WHAT THE TASK ASKS:
When the line with "## Configuration" appears below, start repeating lines exactly, and keep going through the line with "There are multiple"; add nothing outside that span.

↓

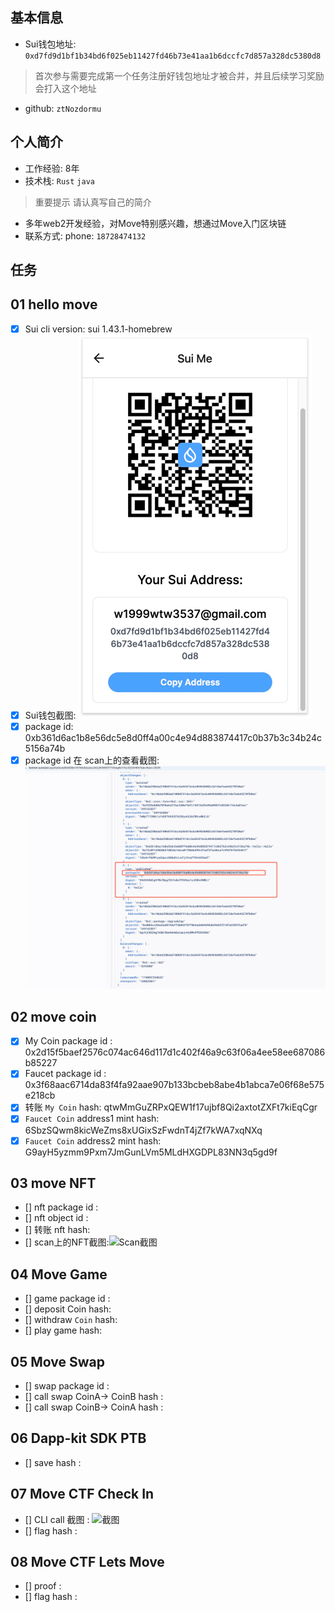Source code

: ## 基本信息
- Sui钱包地址: `0xd7fd9d1bf1b34bd6f025eb11427fd46b73e41aa1b6dccfc7d857a328dc5380d8`
> 首次参与需要完成第一个任务注册好钱包地址才被合并，并且后续学习奖励会打入这个地址
- github: `ztNozdormu`

## 个人简介
- 工作经验: 8年
- 技术栈: `Rust` `java`
> 重要提示 请认真写自己的简介
- 多年web2开发经验，对Move特别感兴趣，想通过Move入门区块链
- 联系方式: phone: `18728474132` 

## 任务

##   01 hello move  
- [x] Sui cli version: sui 1.43.1-homebrew
- [x] Sui钱包截图: ![Sui钱包截图](./images/wallet.png)
- [x] package id: 0xb361d6ac1b8e56dc5e8d0ff4a00c4e94d883874417c0b37b3c34b24c5156a74b
- [x] package id 在 scan上的查看截图:![Scan截图](./images/publish_package_id.png)

##   02 move coin
- [x] My Coin package id : 0x2d15f5baef2576c074ac646d117d1c402f46a9c63f06a4ee58ee687086b85227
- [x] Faucet package id : 0x3f68aac6714da83f4fa92aae907b133bcbeb8abe4b1abca7e06f68e575e218cb
- [x] 转账 `My Coin` hash: qtwMmGuZRPxQEW1f17ujbf8Qi2axtotZXFt7kiEqCgr
- [x] `Faucet Coin` address1 mint hash: 6SbzSQwm8kicWeZms8xUGixSzFwdnT4jZf7kWA7xqNXq
- [x] `Faucet Coin` address2 mint hash: G9ayH5yzmm9Pxm7JmGunLVm5MLdHXGDPL83NN3q5gd9f

##   03 move NFT
- [] nft package id :
- [] nft object id : 
- [] 转账 nft  hash:
- [] scan上的NFT截图:![Scan截图](./images/你的图片地址)

##   04 Move Game
- [] game package id :
- [] deposit Coin hash:
- [] withdraw `Coin` hash:
- [] play game hash:

##   05 Move Swap
- [] swap package id :
- [] call swap CoinA-> CoinB  hash :
- [] call swap CoinB-> CoinA  hash :

##   06 Dapp-kit SDK PTB
- [] save hash :

##   07 Move CTF Check In
- [] CLI call 截图 : ![截图](./images/你的图片地址)
- [] flag hash :

##   08 Move CTF Lets Move
- [] proof : 
- [] flag hash :

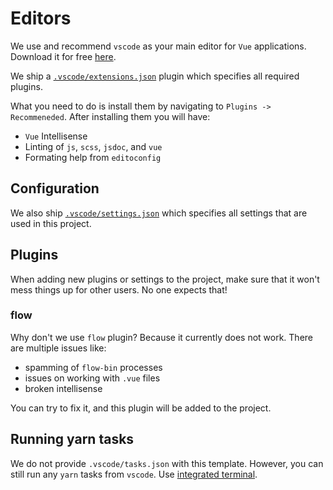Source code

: # Editors

We use and recommend `vscode` as your main editor for `Vue` applications.
Download it for free [here](https://code.visualstudio.com/).

We ship a [`.vscode/extensions.json`](https://code.visualstudio.com/docs/editor/extension-gallery#_workspace-recommended-extensions)
plugin which specifies all required plugins.

What you need to do is install them by navigating to `Plugins -> Recommeneded`.
After installing them you will have:

- `Vue` Intellisense
- Linting of `js`, `scss`, `jsdoc`, and `vue`
- Formating help from `editoconfig`


## Configuration

We also ship [`.vscode/settings.json`](https://code.visualstudio.com/docs/getstarted/settings#_creating-user-and-workspace-settings)
which specifies all settings that are used in this project.


## Plugins

When adding new plugins or settings to the project, make sure that it won't
mess things up for other users. No one expects that!

### flow

Why don't we use `flow` plugin? Because it currently does not work.
There are multiple issues like:

- spamming of `flow-bin` processes
- issues on working with `.vue` files
- broken intellisense

You can try to fix it, and this plugin will be added to the project.


## Running yarn tasks

We do not provide `.vscode/tasks.json` with this template.
However, you can still run any `yarn` tasks from `vscode`.
Use [integrated terminal](https://code.visualstudio.com/docs/editor/integrated-terminal).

↑

COMPLETED TASK:
## Configuration

We also ship [`.vscode/settings.json`](https://code.visualstudio.com/docs/getstarted/settings#_creating-user-and-workspace-settings)
which specifies all settings that are used in this project.


## Plugins

When adding new plugins or settings to the project, make sure that it won't
mess things up for other users. No one expects that!

### flow

Why don't we use `flow` plugin? Because it currently does not work.
There are multiple issues like:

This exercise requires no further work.